Kafka Architecture Explained
Preface: How does Kafka work?
Producers
Producer applications send messages to Kafka over a TCP network connection. These applications are written in Java (or another supported language) and send messages as JSON, Avro, or ProtoBuf format. These messages are serialized into byte streams and physically stored in files on Kafka broker servers.
Topics
Messages are categorized into different topics. While topics are often compared to "tables" in a relational database, they are really just logical groupings of partitions.
Partitions
Partitions are what makes the world go round in Kafka. Partitions collectively represent a given topic and are physically located on different brokers in the cluster.
When a producer sends a message to a given topic, it's written to a given partition for that topic. By default, Kafka writes to a topic's partitions in a round robin fashion. Alternatively, producers can specify a key to dictate which partition a message gets written to.

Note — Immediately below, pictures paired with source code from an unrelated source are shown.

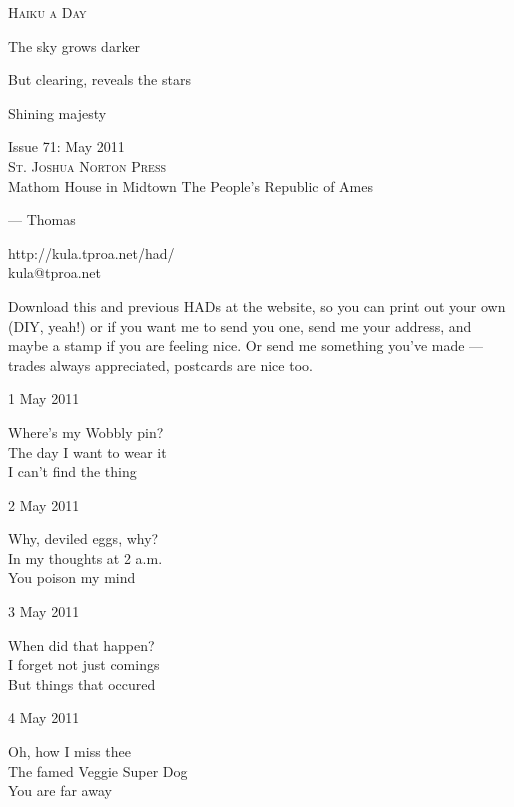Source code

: \documentclass[12pt]{article}
\begin{document}
\begin{center}
{\fontsize{36}{48}\selectfont \textsc{Haiku a Day }}
\end{center}

\vspace*{3.5cm}

{\fontsize{20}{40}\selectfont 


The sky grows darker

But clearing, reveals the stars

Shining majesty


}

\vspace*{5.0cm}
\begin{center}
{\large{Issue 71: May 2011}} \\[5mm]
{\fontsize{8}{8}\selectfont  \textsc{ St. Joshua Norton Press }} \\[1mm]
{\fontsize{6}{6}\selectfont Mathom House in Midtown \textbar The People's Republic of Ames }
\end{center}


\newpage

--- Thomas

http://kula.tproa.net/had/ \\
kula@tproa.net

Download this and previous HADs at the website, so you can
print out your own (DIY, yeah!) or if you want me to send
you one, send me your address, and maybe a stamp if you
are feeling nice. Or send me something you've made ---
trades always appreciated, postcards are nice too.

\vfill

1 May 2011

Where's my Wobbly pin? \\
The day I want to wear it \\
I can't find the thing

2 May 2011

Why, deviled eggs, why? \\
In my thoughts at 2 a.m. \\
You poison my mind

\newpage

3 May 2011

When did that happen? \\
I forget not just comings \\
But things that occured

4 May 2011

Oh, how I miss thee \\
The famed Veggie Super Dog \\
You are far away
\end{document}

Partitions are replicated across Kafka brokers so that "copies" of partition data live on different machines. If one machine goes down, another can take its place. This is central to achieving fault tolerance in Kafka.
Commit logs
Partitions write messages as linear commit logs. These logs are immutable and record an offset as a sequential identifier for each record in the log.
A partition's commit log always lives on a single broker. This commit log is divided into segment files. When one segment file reaches a configured size, the next message is written to a new segment file.
Consumers
Consumer applications read messages from Kafka. Consumer applications exist in groups. A consumer group reads data from a topic. Each consumer is responsible for reading messages from a partition within the topic.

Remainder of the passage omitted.